A psychologically androgynous person

January 31, 2009

From the book I’m reading (Daniel Pink – A Whole New Mind):

“Csikszentmihalyi has also uncovered a related dimension of the boundary crosser’s talent: those who possess it often elude traditional gender role sterotyping. In his research, he found that “when tests of masculinity/femininity are given to young people, over and over one finds that creative and talented girls are more dominant and tough than other girls, and creative boys are more sensitive and less aggressive than their male peers.” This bestows unique advantages, according to Csikszentmihalyi. “A psychologically androgynous person in effect doubles his or her repetoire of responses and can interact with the world in terms of a much richer and varied spectrum of opportunities.”

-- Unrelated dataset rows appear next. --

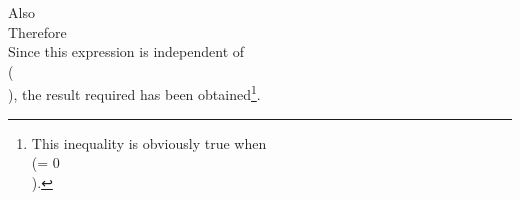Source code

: Also
\\[ \begin{align*}
  \sum_{n=s+1}^{\infty}
  \left| \, 
    f_{n+1}(\alpha) - f_{n}(\alpha)
   \, \right| 
  =&
  \sum_{n=s+1}^{\infty}
  \left| \, 
    \left\{
      \frac{\sin^{2} n\alpha}{\alpha^{2}}
      \left(
        \frac{1}{n^{2}}
        -
        \frac{1}{(n+1)^{2}}
      \right)
    \right\}
    +
    \frac{\sin^{2} n\alpha - \sin^{2} (n+1)\alpha }{(n+1)^{2} \alpha^{2}}
   \, \right| 
  \\
  \leq &
  \sum_{n=s+1}^{\infty}
  \frac{1}{\alpha^{2}}
  \left(
    \frac{1}{n^{2}}
    -
    \frac{1}{ (n+1)^{2} }
  \right)
  +
  \sum_{n=s}^{\infty}
  \frac{\left| \, 
      \sin^{2} n\alpha - \sin^{2} (n+1)\alpha
     \, \right| }{ (n+1)^{2} \alpha^{2} }
  \\
  \leq &
  \frac{1}{ (s^{2} + 1)^{2} \alpha^{2} }
  +
  \sum_{n=s+1}^{\infty}
  \frac{\left| \, 
      \sin \alpha \sin (2n+1)\alpha
     \, \right| }{ (n^{2} + 1)^{2} \alpha^{2} }
  \\
  \leq &
  \frac{1}{ (s^{2} + 1)^{2} \alpha^{2} }
  +
  \frac{\left| \, \sin \alpha \, \right| }{\alpha^{2}}
  \sum_{n=s+1}^{\infty}
  \frac{1}{(n+1)^{2}}
  \\
  \leq &
  \frac{1}{\pi^{2}}
  +
  \frac{\left| \, \sin \alpha \, \right| }{\alpha^{2}}
  \! \int_{s}^{\infty}\!
  \frac{\, d x}{(x+1)^{2}}
  \\
  \leq &
  \frac{1}{\pi^{2}}
  +
  \frac{1}{(s+1) \alpha}.
\end{align*} \\]

Therefore
\\[ \begin{align*}
  \sum_{n=1}^{\infty}
  \left| \, 
    f_{n+1}(\alpha) - f_{n}(\alpha)
   \, \right| 
  \leq &
  \frac{\sin^{2} \alpha}{\alpha^{2}}
  -
  \frac{\sin^{2} s\alpha}{s^{2}\alpha^{2}}
  +
  \left(
    \frac{\sin^{2} s\alpha}{s^{2}\alpha^{2}}
    +
    \frac{\sin^{2} (s+1)\alpha}{(s+1)^{2}\alpha^{2}}
  \right)
  + \frac{1}{\pi^{2}} + \frac{1}{\pi}.
  \\
  \leq &
  1 + \frac{1}{\pi} + \frac{2}{\pi^{2}}.
\end{align*} \\]

Since this expression is independent of \\(\alpha\\), the result required has
been obtained\footnote{This inequality is obviously true when \\(\alpha = 0\\).}.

At lunch yesterday, the waitress addressed the men as “boss” and the women as “young lady” (the effect is lost in English but if you speak Mandarin, you will understand the distinction). I laughed and commented that it made me want to toss my hair and giggle – which is so unlike me. I’ve never been a typical girl but I’ve always been interested in gender roles. Maybe it is because I see the value of understood social norms and yet, I hardly fit nicely into any traditional gender roles so I don’t really ‘get’ them. I may cook, clean and cry (or whatever it is girls do) but am probably more like a guy in the way that I think and perceive the world. So I’ve decided that I like the phrase “psychologically androgynous”. Pigeonhole-ing seems like a futile endeavor.